There was a mild to moderate fire under the Marys River Bridge in Corvallis last Friday. There’s a homeless camp there and we’re all really thankful nobody was hurt. If it dropped another 10 degrees I’d set myself on fire to keep warm, so I’ve got no blame to throw around here. Elsewhere in Corvallis a man busted into a donation shed to escape the cold, and awoke the next day to find a member of CPD who helped him into a new pair of socks, a blanket, jacket, etc. The owner of the shed didn’t press charges. See? Not all news is bad. You heard it here first.
Though, some of it is. The Albany Police Department is looking into the possible theft of a bunch of donated toys. Some woman showed up and took them, I guess. Nobody knows whether she was from Toys for Tots or not. Hopefully this was just a miscommunication, because there is a special room in hell for people who steal toys. I won’t go into details, but I heard it involves Michael Bay and fruitcake.
OH MY GOD, ANOTHER STORM IS COMING TO THE WILLAMETTE VALLEY. On Monday. Which was several days ago. Whew, that was a close one!
Last month the Lebanon High School Warriors won their first state title (though they’ve been flattening the other local teams for years), whippin’ some Wilsonville a*s. And I’m pleased to announce that eight outstanding Warriors were subsequently selected for all-state teams.

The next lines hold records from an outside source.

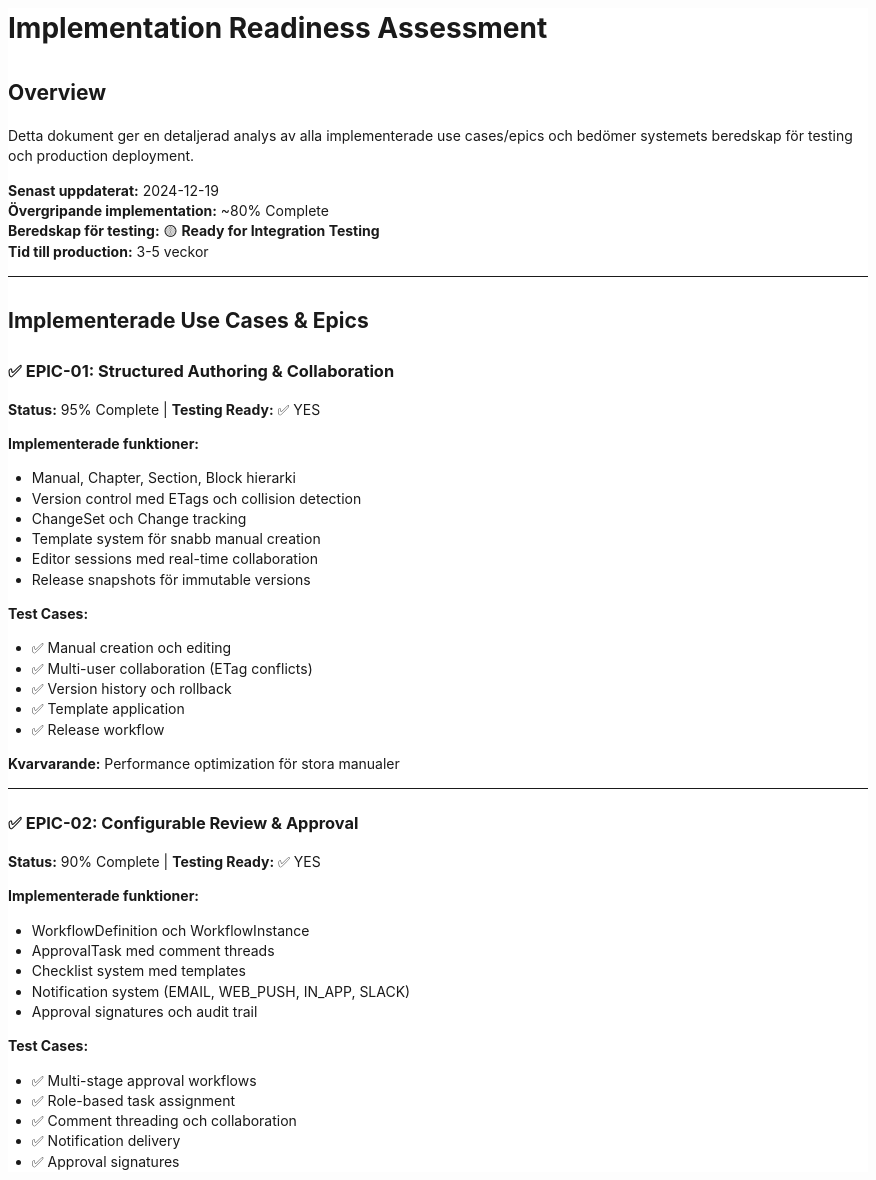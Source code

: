 # Implementation Readiness Assessment

## Overview

Detta dokument ger en detaljerad analys av alla implementerade use cases/epics och bedömer systemets beredskap för testing och production deployment.

**Senast uppdaterat:** 2024-12-19  
**Övergripande implementation:** ~80% Complete  
**Beredskap för testing:** 🟡 **Ready for Integration Testing**  
**Tid till production:** 3-5 veckor

---

## Implementerade Use Cases & Epics

### ✅ **EPIC-01: Structured Authoring & Collaboration** 
**Status:** 95% Complete | **Testing Ready:** ✅ YES

**Implementerade funktioner:**
- Manual, Chapter, Section, Block hierarki
- Version control med ETags och collision detection
- ChangeSet och Change tracking
- Template system för snabb manual creation
- Editor sessions med real-time collaboration
- Release snapshots för immutable versions

**Test Cases:**
- ✅ Manual creation och editing
- ✅ Multi-user collaboration (ETag conflicts)
- ✅ Version history och rollback
- ✅ Template application
- ✅ Release workflow

**Kvarvarande:** Performance optimization för stora manualer

---

### ✅ **EPIC-02: Configurable Review & Approval**
**Status:** 90% Complete | **Testing Ready:** ✅ YES

**Implementerade funktioner:**
- WorkflowDefinition och WorkflowInstance
- ApprovalTask med comment threads
- Checklist system med templates
- Notification system (EMAIL, WEB_PUSH, IN_APP, SLACK)
- Approval signatures och audit trail

**Test Cases:**
- ✅ Multi-stage approval workflows
- ✅ Role-based task assignment
- ✅ Comment threading och collaboration
- ✅ Notification delivery
- ✅ Approval signatures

The Lebanon Log: I’m spending the holidays in Lebanon this year, and I’m proud to report that it is currently 11:42 a.m. and I have yet to see someone on methamphetamine shambling down Airport Road. Granted, there was a grown-a*s man pushing a children’s pink baby stroller down past Grandpa’s Grocery, but hey, that’s cool. No judgments. I’m clearly not one in a position to lecture people on doing weird sh*t.